INSTRUCTIONS TO FOLLOW:
From start to finish, set down the entries below exactly, leaving out the pictures.

MATERIAL TO PROCESS:
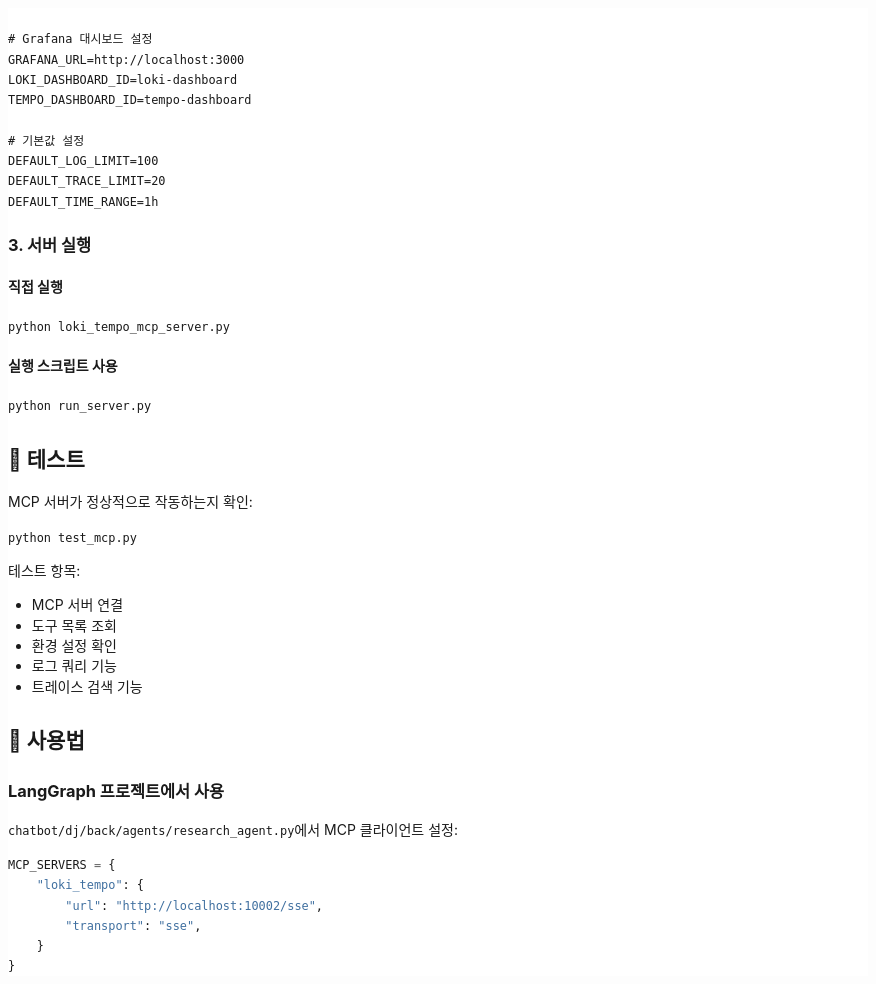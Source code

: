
 ```env

# Grafana 대시보드 설정
GRAFANA_URL=http://localhost:3000
LOKI_DASHBOARD_ID=loki-dashboard
TEMPO_DASHBOARD_ID=tempo-dashboard

# 기본값 설정
DEFAULT_LOG_LIMIT=100
DEFAULT_TRACE_LIMIT=20
DEFAULT_TIME_RANGE=1h
```

### 3. 서버 실행

#### 직접 실행
```bash
python loki_tempo_mcp_server.py
```

#### 실행 스크립트 사용
```bash
python run_server.py
```

## 🧪 테스트

MCP 서버가 정상적으로 작동하는지 확인:

```bash
python test_mcp.py
```

테스트 항목:
- MCP 서버 연결
- 도구 목록 조회
- 환경 설정 확인
- 로그 쿼리 기능
- 트레이스 검색 기능

## 🔧 사용법

### LangGraph 프로젝트에서 사용

`chatbot/dj/back/agents/research_agent.py`에서 MCP 클라이언트 설정:

```python
MCP_SERVERS = {
    "loki_tempo": {
        "url": "http://localhost:10002/sse",
        "transport": "sse",
    }
}
```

EXERCISE RESPONSE:
Source code

:
 ```env

# Grafana 대시보드 설정
GRAFANA_URL=http://localhost:3000
LOKI_DASHBOARD_ID=loki-dashboard
TEMPO_DASHBOARD_ID=tempo-dashboard

# 기본값 설정
DEFAULT_LOG_LIMIT=100
DEFAULT_TRACE_LIMIT=20
DEFAULT_TIME_RANGE=1h
```

### 3. 서버 실행

#### 직접 실행
```bash
python loki_tempo_mcp_server.py
```

#### 실행 스크립트 사용
```bash
python run_server.py
```

## 🧪 테스트

MCP 서버가 정상적으로 작동하는지 확인:

```bash
python test_mcp.py
```

테스트 항목:
- MCP 서버 연결
- 도구 목록 조회
- 환경 설정 확인
- 로그 쿼리 기능
- 트레이스 검색 기능

## 🔧 사용법

### LangGraph 프로젝트에서 사용

`chatbot/dj/back/agents/research_agent.py`에서 MCP 클라이언트 설정:

```python
MCP_SERVERS = {
    "loki_tempo": {
        "url": "http://localhost:10002/sse",
        "transport": "sse",
    }
}
```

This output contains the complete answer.